Charles WAIT, John G. Gliege, Roger Briggs, John Goehner, Gary Robinett, Barry Schweim, Robert Little and Gloria Little, Appellants, v. The CITY OF SCOTTSDALE, a Municipal Corporation, William C. Jenkins as Mayor and Herb R. Drinkwater, Heinz R. Hink, Richard Campana, Billie Gentry, and Charles R. Smith, the Councilmembers of the Defendant City of Scottsdale, Appellees.

No. 14686.

Supreme Court of Arizona, In Division.

September 23, 1980.

Rehearing Denied October 28, 1980.

John G. Gliege, Scottsdale, for appellants.

*108 Richard Filler, Scottsdale City Atty. by Donald O. Loeb, Asst. City Atty., Scottsdale, for appellees.

HOLOHAN, Vice Chief Justice.

After a trial to the court, judgment was entered in favor of the defendants, the City of Scottsdale and others denying the relief sought by the plaintiffs to obtain a rezoning of their property. A timely appeal was filed. We took jurisdiction pursuant to Rule 19(e), Arizona Rules of Civil Appellate Procedure, 17A A.R.S.

The essential facts are that Robert and Gloria Little entered into an agreement with Dr. Charles Wait and others to sell their five-acre parcel of land located adjacent to Scottsdale Road approximately one-half mile south of Shea Boulevard. The Littles and the buyers applied to the City of Scottsdale for a rezoning of the property from its present R1-43 zoning classification (single family residential, one house per acre) to an S-R zoning classification (service residential). The S-R zoning would allow the buyers to construct a professional office building on the property.

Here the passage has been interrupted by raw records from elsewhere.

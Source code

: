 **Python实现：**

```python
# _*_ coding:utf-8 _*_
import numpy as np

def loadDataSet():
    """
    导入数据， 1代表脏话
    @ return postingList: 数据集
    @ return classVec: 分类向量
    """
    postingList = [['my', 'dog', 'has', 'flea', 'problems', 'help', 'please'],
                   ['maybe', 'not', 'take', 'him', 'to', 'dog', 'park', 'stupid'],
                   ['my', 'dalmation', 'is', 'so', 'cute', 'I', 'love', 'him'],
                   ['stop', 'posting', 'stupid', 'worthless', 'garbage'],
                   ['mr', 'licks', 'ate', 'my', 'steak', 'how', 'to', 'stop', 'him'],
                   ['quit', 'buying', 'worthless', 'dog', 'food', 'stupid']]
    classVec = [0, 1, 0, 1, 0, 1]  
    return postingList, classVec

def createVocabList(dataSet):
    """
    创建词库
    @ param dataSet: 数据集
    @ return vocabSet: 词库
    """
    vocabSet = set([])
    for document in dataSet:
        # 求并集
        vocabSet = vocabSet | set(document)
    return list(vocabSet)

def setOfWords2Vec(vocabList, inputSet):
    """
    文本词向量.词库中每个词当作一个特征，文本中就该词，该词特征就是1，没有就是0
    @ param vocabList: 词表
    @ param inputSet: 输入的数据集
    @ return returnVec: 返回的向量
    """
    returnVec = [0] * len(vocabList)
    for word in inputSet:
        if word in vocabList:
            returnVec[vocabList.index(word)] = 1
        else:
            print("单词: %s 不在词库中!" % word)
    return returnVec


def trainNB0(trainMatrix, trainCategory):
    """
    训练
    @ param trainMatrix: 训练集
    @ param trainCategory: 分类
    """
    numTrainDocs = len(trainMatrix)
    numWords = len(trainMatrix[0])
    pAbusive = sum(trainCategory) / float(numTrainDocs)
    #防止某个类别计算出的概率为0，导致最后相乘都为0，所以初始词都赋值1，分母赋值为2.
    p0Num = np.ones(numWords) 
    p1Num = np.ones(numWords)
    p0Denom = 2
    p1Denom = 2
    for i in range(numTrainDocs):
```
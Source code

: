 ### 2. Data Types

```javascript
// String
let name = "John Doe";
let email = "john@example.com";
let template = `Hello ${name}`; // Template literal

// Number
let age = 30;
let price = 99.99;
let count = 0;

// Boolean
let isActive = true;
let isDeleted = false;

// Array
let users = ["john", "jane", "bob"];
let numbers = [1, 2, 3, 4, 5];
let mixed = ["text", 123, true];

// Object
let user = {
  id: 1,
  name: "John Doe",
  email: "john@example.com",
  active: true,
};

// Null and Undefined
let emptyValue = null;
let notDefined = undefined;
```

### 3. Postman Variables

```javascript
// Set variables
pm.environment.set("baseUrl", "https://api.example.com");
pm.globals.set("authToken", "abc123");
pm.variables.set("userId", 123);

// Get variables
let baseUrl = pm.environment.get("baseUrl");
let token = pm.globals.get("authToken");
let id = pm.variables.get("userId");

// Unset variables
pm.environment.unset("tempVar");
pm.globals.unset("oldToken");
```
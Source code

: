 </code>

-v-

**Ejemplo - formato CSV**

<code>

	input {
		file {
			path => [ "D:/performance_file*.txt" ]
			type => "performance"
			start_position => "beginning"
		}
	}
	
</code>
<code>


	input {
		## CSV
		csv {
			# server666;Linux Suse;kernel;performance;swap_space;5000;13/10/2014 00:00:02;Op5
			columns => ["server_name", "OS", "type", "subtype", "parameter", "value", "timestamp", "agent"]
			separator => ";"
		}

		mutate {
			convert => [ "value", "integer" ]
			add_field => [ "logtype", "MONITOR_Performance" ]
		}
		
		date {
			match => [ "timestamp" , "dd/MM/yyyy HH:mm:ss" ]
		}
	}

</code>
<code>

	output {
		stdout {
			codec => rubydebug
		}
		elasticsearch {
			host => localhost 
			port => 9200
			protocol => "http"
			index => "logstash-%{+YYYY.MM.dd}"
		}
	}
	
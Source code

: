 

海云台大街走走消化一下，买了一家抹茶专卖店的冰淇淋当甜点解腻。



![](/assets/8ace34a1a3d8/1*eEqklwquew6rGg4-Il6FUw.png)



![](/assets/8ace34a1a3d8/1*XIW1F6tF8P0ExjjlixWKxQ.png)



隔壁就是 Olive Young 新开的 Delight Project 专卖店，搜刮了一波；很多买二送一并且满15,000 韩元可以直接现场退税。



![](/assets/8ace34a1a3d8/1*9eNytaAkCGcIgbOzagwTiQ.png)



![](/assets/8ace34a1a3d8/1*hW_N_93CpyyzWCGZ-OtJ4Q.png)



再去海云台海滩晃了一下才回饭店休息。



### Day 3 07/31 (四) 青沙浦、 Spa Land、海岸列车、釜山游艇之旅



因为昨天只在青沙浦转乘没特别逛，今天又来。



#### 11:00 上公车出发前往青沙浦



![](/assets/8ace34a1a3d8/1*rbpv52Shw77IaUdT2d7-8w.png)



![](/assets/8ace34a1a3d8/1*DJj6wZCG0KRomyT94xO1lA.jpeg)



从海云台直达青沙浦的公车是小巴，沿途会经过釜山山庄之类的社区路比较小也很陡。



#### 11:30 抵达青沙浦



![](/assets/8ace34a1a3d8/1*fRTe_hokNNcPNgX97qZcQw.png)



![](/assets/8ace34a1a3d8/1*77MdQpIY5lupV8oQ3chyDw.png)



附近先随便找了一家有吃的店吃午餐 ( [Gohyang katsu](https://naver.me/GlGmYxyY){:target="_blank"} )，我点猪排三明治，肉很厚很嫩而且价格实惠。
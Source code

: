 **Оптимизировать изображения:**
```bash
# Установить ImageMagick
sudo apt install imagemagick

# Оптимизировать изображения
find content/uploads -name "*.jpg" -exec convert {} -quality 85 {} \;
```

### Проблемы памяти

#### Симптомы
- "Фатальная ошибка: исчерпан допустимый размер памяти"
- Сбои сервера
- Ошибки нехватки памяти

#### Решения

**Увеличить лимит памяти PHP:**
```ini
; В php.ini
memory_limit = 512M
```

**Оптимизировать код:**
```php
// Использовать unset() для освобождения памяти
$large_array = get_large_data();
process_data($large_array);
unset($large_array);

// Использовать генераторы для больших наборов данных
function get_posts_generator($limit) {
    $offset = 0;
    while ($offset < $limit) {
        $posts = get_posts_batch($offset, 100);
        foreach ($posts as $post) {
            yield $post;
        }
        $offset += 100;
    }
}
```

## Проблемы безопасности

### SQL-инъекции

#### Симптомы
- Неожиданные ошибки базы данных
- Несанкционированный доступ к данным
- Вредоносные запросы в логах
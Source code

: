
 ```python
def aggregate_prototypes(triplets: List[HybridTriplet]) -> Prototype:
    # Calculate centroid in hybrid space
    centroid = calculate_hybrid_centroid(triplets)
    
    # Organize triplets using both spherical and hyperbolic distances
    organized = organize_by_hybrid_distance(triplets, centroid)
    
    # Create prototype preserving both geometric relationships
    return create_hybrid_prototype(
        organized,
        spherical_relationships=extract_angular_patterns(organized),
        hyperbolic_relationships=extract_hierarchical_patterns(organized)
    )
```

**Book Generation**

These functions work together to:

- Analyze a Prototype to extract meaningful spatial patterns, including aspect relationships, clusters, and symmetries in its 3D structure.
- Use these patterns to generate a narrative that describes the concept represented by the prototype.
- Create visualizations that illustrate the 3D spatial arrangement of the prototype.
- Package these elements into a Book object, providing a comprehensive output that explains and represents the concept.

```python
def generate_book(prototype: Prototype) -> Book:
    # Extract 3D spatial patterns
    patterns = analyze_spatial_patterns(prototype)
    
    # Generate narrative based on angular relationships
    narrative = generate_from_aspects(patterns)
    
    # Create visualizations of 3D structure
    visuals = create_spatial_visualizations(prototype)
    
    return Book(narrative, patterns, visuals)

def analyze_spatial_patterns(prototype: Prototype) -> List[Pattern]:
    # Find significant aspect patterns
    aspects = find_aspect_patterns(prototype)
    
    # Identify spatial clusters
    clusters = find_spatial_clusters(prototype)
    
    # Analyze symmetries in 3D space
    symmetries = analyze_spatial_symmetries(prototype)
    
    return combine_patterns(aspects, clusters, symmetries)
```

The City zoning staff recommended the denial of the rezoning application stating a number of reasons including the fact that the rezoning would be contrary to the City's General Land Use Plan. The City's Planning and Zoning Commission disagreed with the staff recommendation, and the Commission by a 4-3 vote sent the application to the City Council with the recommendation that the rezoning be granted. The City Council held a public hearing and thereafter unanimously voted to deny the application for rezoning. Applicants filed an appeal with the Superior Court which, as previously mentioned, denied relief.

In this appeal the appellants contend that judicial due process standards should have been applied to the hearing before the Scottsdale City Council on the application for an amendment to the zoning ordinance; that the zoning ordinance is unconstitutional as applied to the appellants' property; and that the trial court erred in admitting Exhibit 54 in evidence and in allowing appellees' expert witness to testify concerning the adaptability of the subject property for use as zoned.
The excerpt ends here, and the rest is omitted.